MATERIAL TO PROCESS:
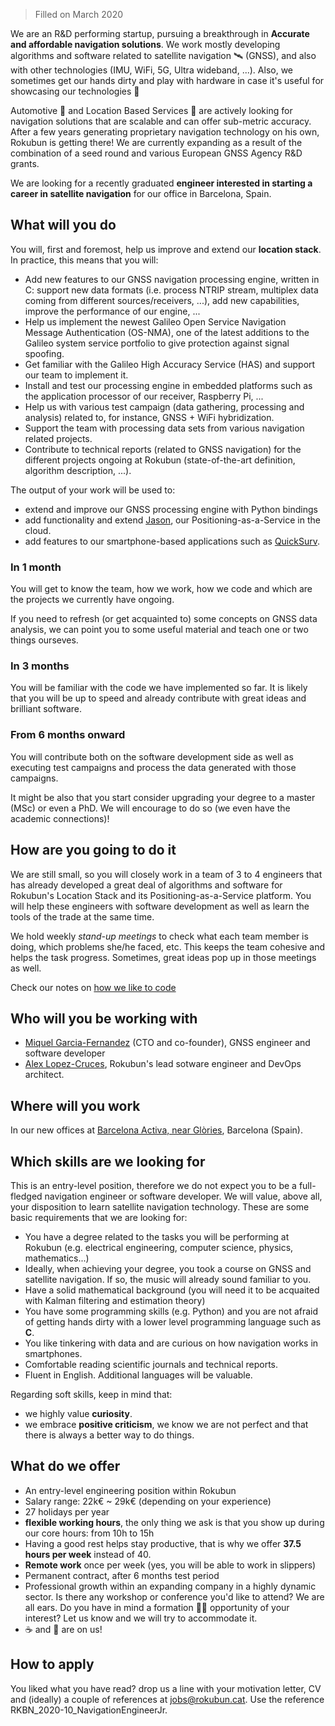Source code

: > Filled on March 2020

We are an R&D performing startup, pursuing a breakthrough in **Accurate and affordable navigation solutions**. We work mostly developing algorithms and software related to satellite navigation 🛰️ (GNSS), and also with other technologies (IMU, WiFi, 5G, Ultra wideband, ...). Also, we sometimes get our hands dirty and play with hardware in case it's useful for showcasing our technologies 🔩

Automotive 🚗  and Location Based Services 📱 are actively looking for navigation solutions that are scalable and can offer sub-metric accuracy. After a few years generating proprietary navigation technology on his own, Rokubun is getting there! We are currently expanding as a result of the combination of a seed round and various European GNSS Agency R&D grants.

We are looking for a recently graduated **engineer interested in starting a career in satellite navigation** for our office in Barcelona, Spain.

## What will you do

You will, first and foremost, help us improve and extend our **location stack**. In practice, this means that you will:

- Add new features to our GNSS navigation processing engine, written in C: support
  new data formats (i.e. process NTRIP stream, multiplex data coming from
  different sources/receivers, ...), add new capabilities, improve the
  performance of our engine, ...
- Help us implement the newest Galileo Open Service
  Navigation Message Authentication (OS-NMA), one of the latest additions to the
  Galileo system service portfolio to give protection against signal spoofing.
- Get familiar with the Galileo High Accuracy Service (HAS) and support our team to
  implement it.
- Install and test our processing engine in embedded platforms such as the
  application processor of our receiver, Raspberry Pi, ...
- Help us with various test campaign (data gathering, processing and analysis)
  related to, for instance, GNSS + WiFi hybridization.
- Support the team with processing data sets from various navigation related projects.
- Contribute to technical reports (related to GNSS navigation) for the different 
  projects ongoing at Rokubun (state-of-the-art definition, algorithm description, ...).


The output of your work will be used to:

- extend and improve our GNSS processing engine with Python bindings
- add functionality and extend [Jason](https://jason.rokubun.cat), our Positioning-as-a-Service in the cloud.
- add features to our smartphone-based applications such as [QuickSurv](https://play.google.com/store/apps/details?id=cat.rokubun.quicksurv).

### In 1 month

You will get to know the team, how we work, how we code and which are the projects we currently have ongoing.

If you need to refresh (or get acquainted to) some concepts on GNSS data analysis, we can point you to some useful material and teach one or two things ourseves.

### In 3 months

You will be familiar with the code we have implemented so far. It is likely that you will  be up to speed and already contribute with great ideas and brilliant software.

### From 6 months onward

You will contribute both on the software development side as well as executing
test campaigns and process the data generated with those campaigns.

It might be also that you start consider upgrading your degree to a master (MSc) or even a PhD. We will encourage to do so (we even have the academic connections)!

## How are you going to do it

We are still small, so you will closely work in a team of 3 to 4 engineers that has already developed a great deal of algorithms and software for Rokubun's Location Stack and its Positioning-as-a-Service platform. You will help these
engineers with software development as well as learn the tools of the trade
at the same time.

We hold weekly *stand-up meetings* to check what each team member is doing, which problems she/he faced, etc. This keeps the team cohesive and helps the task progress. Sometimes, great ideas pop up in those meetings as well.

Check our notes on [how we like to code](how-we-code)

## Who will you be working with

- [Miquel Garcia-Fernandez](https://www.linkedin.com/in/miquelgarcia/) (CTO and co-founder), GNSS engineer and software developer
- [Alex Lopez-Cruces](https://es.linkedin.com/in/alexlopezcruces), Rokubun's lead
  sotware engineer and DevOps architect.

## Where will you work

In our new offices at [Barcelona Activa, near Glòries](https://www.openstreetmap.org/#map=19/41.40614/2.19250), Barcelona (Spain).

## Which skills are we looking for

This is an entry-level position, therefore we do not expect you to be a 
full-fledged navigation engineer or software developer. We will value, above all, 
your disposition to learn satellite navigation technology. These are some basic 
requirements that we are looking for:

- You have a degree related to the tasks you will be performing at Rokubun (e.g. 
  electrical engineering, computer science, physics, mathematics...)
- Ideally, when achieving your degree, you took a course on GNSS and satellite navigation. If so, the music will already sound familiar to you.
- Have a solid mathematical background (you will need it to be acquaited with Kalman filtering and estimation theory)
- You have some programming skills (e.g. Python) and you are not afraid of getting hands dirty with a lower level programming language such as **C**.
- You like tinkering with data and are curious on how navigation works in smartphones.
- Comfortable reading scientific journals and technical reports.
- Fluent in English. Additional languages will be valuable.

Regarding soft skills, keep in mind that:

- we highly value **curiosity**.
- we embrace **positive criticism**, we know we are not perfect and that there is always a better way to do things.

## What do we offer

- An entry-level engineering position within Rokubun
- Salary range: 22k€ ~ 29k€ (depending on your experience)
- 27 holidays per year
- **flexible working hours**, the only thing we ask is that you show up during our core hours: from 10h to 15h
- Having a good rest helps stay productive, that is why we offer **37.5 hours per week** instead of 40.
- **Remote work** once per week (yes, you will be able to work in slippers)
- Permanent contract, after 6 months test period
- Professional growth within an expanding company in a highly dynamic sector. Is there any workshop or conference you'd like to attend? We are all ears. Do you have in mind a formation 👩‍🎓 opportunity of your interest? Let us know and we will try to accommodate it.
- ☕ and 🍪 are on us!

## How to apply

You liked what you have read? drop us a line with your motivation letter, CV and (ideally)  a couple of references at [jobs@rokubun.cat](jobs@rokubun.cat). Use the reference RKBN_2020-10_NavigationEngineerJr.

WORK TO COMPLETE:
Could you retype every record exactly, leaving the pictures out?

TASK OUTPUT:
Source code

: > Filled on March 2020

We are an R&D performing startup, pursuing a breakthrough in **Accurate and affordable navigation solutions**. We work mostly developing algorithms and software related to satellite navigation 🛰️ (GNSS), and also with other technologies (IMU, WiFi, 5G, Ultra wideband, ...). Also, we sometimes get our hands dirty and play with hardware in case it's useful for showcasing our technologies 🔩

Automotive 🚗  and Location Based Services 📱 are actively looking for navigation solutions that are scalable and can offer sub-metric accuracy. After a few years generating proprietary navigation technology on his own, Rokubun is getting there! We are currently expanding as a result of the combination of a seed round and various European GNSS Agency R&D grants.

We are looking for a recently graduated **engineer interested in starting a career in satellite navigation** for our office in Barcelona, Spain.

## What will you do

You will, first and foremost, help us improve and extend our **location stack**. In practice, this means that you will:

- Add new features to our GNSS navigation processing engine, written in C: support
  new data formats (i.e. process NTRIP stream, multiplex data coming from
  different sources/receivers, ...), add new capabilities, improve the
  performance of our engine, ...
- Help us implement the newest Galileo Open Service
  Navigation Message Authentication (OS-NMA), one of the latest additions to the
  Galileo system service portfolio to give protection against signal spoofing.
- Get familiar with the Galileo High Accuracy Service (HAS) and support our team to
  implement it.
- Install and test our processing engine in embedded platforms such as the
  application processor of our receiver, Raspberry Pi, ...
- Help us with various test campaign (data gathering, processing and analysis)
  related to, for instance, GNSS + WiFi hybridization.
- Support the team with processing data sets from various navigation related projects.
- Contribute to technical reports (related to GNSS navigation) for the different 
  projects ongoing at Rokubun (state-of-the-art definition, algorithm description, ...).


The output of your work will be used to:

- extend and improve our GNSS processing engine with Python bindings
- add functionality and extend [Jason](https://jason.rokubun.cat), our Positioning-as-a-Service in the cloud.
- add features to our smartphone-based applications such as [QuickSurv](https://play.google.com/store/apps/details?id=cat.rokubun.quicksurv).

### In 1 month

You will get to know the team, how we work, how we code and which are the projects we currently have ongoing.

If you need to refresh (or get acquainted to) some concepts on GNSS data analysis, we can point you to some useful material and teach one or two things ourseves.

### In 3 months

You will be familiar with the code we have implemented so far. It is likely that you will  be up to speed and already contribute with great ideas and brilliant software.

### From 6 months onward

You will contribute both on the software development side as well as executing
test campaigns and process the data generated with those campaigns.

It might be also that you start consider upgrading your degree to a master (MSc) or even a PhD. We will encourage to do so (we even have the academic connections)!

## How are you going to do it

We are still small, so you will closely work in a team of 3 to 4 engineers that has already developed a great deal of algorithms and software for Rokubun's Location Stack and its Positioning-as-a-Service platform. You will help these
engineers with software development as well as learn the tools of the trade
at the same time.

We hold weekly *stand-up meetings* to check what each team member is doing, which problems she/he faced, etc. This keeps the team cohesive and helps the task progress. Sometimes, great ideas pop up in those meetings as well.

Check our notes on [how we like to code](how-we-code)

## Who will you be working with

- [Miquel Garcia-Fernandez](https://www.linkedin.com/in/miquelgarcia/) (CTO and co-founder), GNSS engineer and software developer
- [Alex Lopez-Cruces](https://es.linkedin.com/in/alexlopezcruces), Rokubun's lead
  sotware engineer and DevOps architect.

## Where will you work

In our new offices at [Barcelona Activa, near Glòries](https://www.openstreetmap.org/#map=19/41.40614/2.19250), Barcelona (Spain).

## Which skills are we looking for

This is an entry-level position, therefore we do not expect you to be a 
full-fledged navigation engineer or software developer. We will value, above all, 
your disposition to learn satellite navigation technology. These are some basic 
requirements that we are looking for:

- You have a degree related to the tasks you will be performing at Rokubun (e.g. 
  electrical engineering, computer science, physics, mathematics...)
- Ideally, when achieving your degree, you took a course on GNSS and satellite navigation. If so, the music will already sound familiar to you.
- Have a solid mathematical background (you will need it to be acquaited with Kalman filtering and estimation theory)
- You have some programming skills (e.g. Python) and you are not afraid of getting hands dirty with a lower level programming language such as **C**.
- You like tinkering with data and are curious on how navigation works in smartphones.
- Comfortable reading scientific journals and technical reports.
- Fluent in English. Additional languages will be valuable.

Regarding soft skills, keep in mind that:

- we highly value **curiosity**.
- we embrace **positive criticism**, we know we are not perfect and that there is always a better way to do things.

## What do we offer

- An entry-level engineering position within Rokubun
- Salary range: 22k€ ~ 29k€ (depending on your experience)
- 27 holidays per year
- **flexible working hours**, the only thing we ask is that you show up during our core hours: from 10h to 15h
- Having a good rest helps stay productive, that is why we offer **37.5 hours per week** instead of 40.
- **Remote work** once per week (yes, you will be able to work in slippers)
- Permanent contract, after 6 months test period
- Professional growth within an expanding company in a highly dynamic sector. Is there any workshop or conference you'd like to attend? We are all ears. Do you have in mind a formation 👩‍🎓 opportunity of your interest? Let us know and we will try to accommodate it.
- ☕ and 🍪 are on us!

## How to apply

You liked what you have read? drop us a line with your motivation letter, CV and (ideally)  a couple of references at [jobs@rokubun.cat](jobs@rokubun.cat). Use the reference RKBN_2020-10_NavigationEngineerJr.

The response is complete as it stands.